Have you ever noticed how two individuals can face very similar situations, and respond very differently? Whether it’s losing their job, facing sickness, or dealing with the breakdown of a relationship, one may stay focused, positive and determined to come out on top. The other might appear defeated, withdraw from society, and seem somehow lost. We all face challenges. Some trials are bigger than others, but how you navigate seasons of stress and hardship says less about the magnitude of problems you are wrestling with, and more about the condition of your heart.
Tea and sympathy
It’s been attributed to many different sources but whoever said it spoke the truth when they said:
“A woman is like a teabag. If you want to know how strong she is, put her in hot water.”
It’s never fun going through a rough patch. In fact it’s most certainly the opposite of fun but the reward of coming through a season of struggle and finding out what you’re really made of is very often worth the pain. My husband holds to the wisdom that before you marry someone, you should always see how that person responds to stress. When trouble comes, we tend to revert to survival mode, stripping away all the niceties and frills, and become truer versions of who we are at our core.
Change for the better
We often hear the encouragement: “What doesn’t kill you makes you stronger.”
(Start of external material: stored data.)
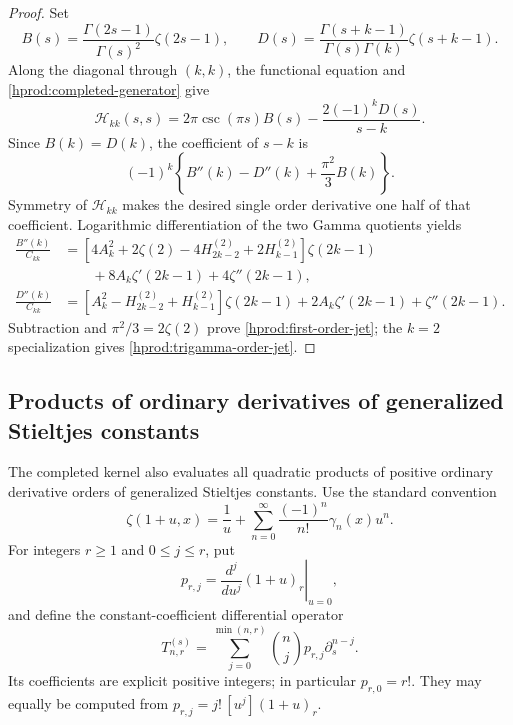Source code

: \documentclass[11pt,a4paper]{article}
\numberwithin{equation}{section}
\theoremstyle{definition}
\theoremstyle{remark}
\begin{document}
\begin{proof}
Set
\[
 B(s)=\frac{\Gamma(2s-1)}{\Gamma(s)^2}\zeta(2s-1),\qquad
 D(s)=\frac{\Gamma(s+k-1)}{\Gamma(s)\Gamma(k)}\zeta(s+k-1).
\]
Along the diagonal through $(k,k)$, the functional equation and
\eqref{hprod:completed-generator} give
\[
 \mathscr H_{kk}(s,s)=2\pi\csc(\pi s)B(s)
                   -\frac{2(-1)^kD(s)}{s-k}.
\]
Since $B(k)=D(k)$, the coefficient of $s-k$ is
\[
 (-1)^k\left\{B''(k)-D''(k)+\frac{\pi^2}{3}B(k)\right\}.
\]
Symmetry of $\mathscr H_{kk}$ makes the desired single order
derivative one half of that coefficient.  Logarithmic differentiation
of the two Gamma quotients yields
\begin{align*}
 \frac{B''(k)}{C_{kk}}
 &=\left[4A_k^2+2\zeta(2)-4H_{2k-2}^{(2)}+2H_{k-1}^{(2)}\right]
       \zeta(2k-1)\\
 &\qquad+8A_k\zeta'(2k-1)+4\zeta''(2k-1),\\
 \frac{D''(k)}{C_{kk}}
 &=\left[A_k^2-H_{2k-2}^{(2)}+H_{k-1}^{(2)}\right]
       \zeta(2k-1)
       +2A_k\zeta'(2k-1)+\zeta''(2k-1).
\end{align*}
Subtraction and $\pi^2/3=2\zeta(2)$ prove
\eqref{hprod:first-order-jet}; the $k=2$ specialization gives
\eqref{hprod:trigamma-order-jet}.
\end{proof}

\subsection{Products of ordinary derivatives of generalized Stieltjes constants}

The completed kernel also evaluates all quadratic products of positive
ordinary derivative orders of generalized Stieltjes constants.  Use the
standard convention
\[
 \zeta(1+u,x)=\frac1u+
 \sum_{n=0}^{\infty}\frac{(-1)^n}{n!}\gamma_n(x)u^n.
\]
For integers $r\ge1$ and $0\le j\le r$, put
\[
 p_{r,j}=\left.\frac{d^j}{du^j}(1+u)_r\right|_{u=0},
\]
and define the constant-coefficient differential operator
\begin{equation}\label{hprod:stieltjes-operator}
 T_{n,r}^{(s)}=
 \sum_{j=0}^{\min(n,r)}\binom nj p_{r,j}\partial_s^{n-j}.
\end{equation}
Its coefficients are explicit positive integers; in particular
$p_{r,0}=r!$.  They may equally be computed from
$p_{r,j}=j!\,[u^j](1+u)_r$.
\end{document}
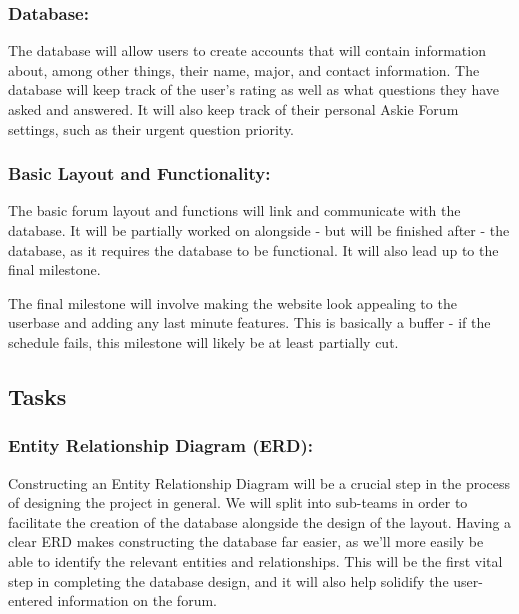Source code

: \documentclass[12pt]{article}
\begin{document}
\subsubsection{Database:} 
\begin{flushleft}The database will allow users to create accounts that will contain information about, among other things, their name, major, and contact information. The database will keep track of the user's rating as well as what questions they have asked and answered. It will also keep track of their personal Askie Forum settings, such as their urgent question priority.
\end{flushleft}
\begin{flushleft}

\subsubsection{Basic Layout and Functionality:}
\begin{flushleft}The basic forum layout and functions will link and communicate with the database. It will be partially worked on alongside - but will be finished after - the database, as it requires the database to be functional. It will also lead up to the final milestone.
\end{flushleft}
\begin{flushleft}
The final milestone will involve making the website look appealing to the userbase and adding any last minute features. This is basically a buffer - if the schedule fails, this milestone will likely be at least partially cut.
\end{flushleft}

\subsection{Tasks}
\end{flushleft}
\subsubsection{Entity Relationship Diagram (ERD):} 
\begin{flushleft}Constructing an Entity Relationship Diagram will be a crucial step in the process of designing the project in general. We will split into sub-teams in order to facilitate the creation of the database alongside the design of the layout. Having a clear ERD makes constructing the database far easier, as we'll more easily be able to identify the relevant entities and relationships. This will be the first vital step in completing the database design, and it will also help solidify the user-entered information on the forum. 
\end{flushleft}
\end{document}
It’s a nice thought but it’s not actually true. Troubled times may not actually make you stronger, they may certainly change you but not always for the better. There is a story that says a young woman was having a hard time and her father showed her an egg, some coffee and a potato and dropped each one into a pot of boiling water. The egg came out hard, the potato came out soft and the coffee changed that water around it into coffee. Each item faced the same conditions, but each one reacted differently.
How’s your heart?
The Bible tells us that all that we are flows from our heart. God’s Word tells us to guard our hearts. He encourages us to dwell on good things and not allow the core of who we are to become bitter or despondent. We have been given the ability to choose how we respond to circumstance, and whether we are crushed or strengthened by difficulties lies largely in the way we decide to face each hurdle.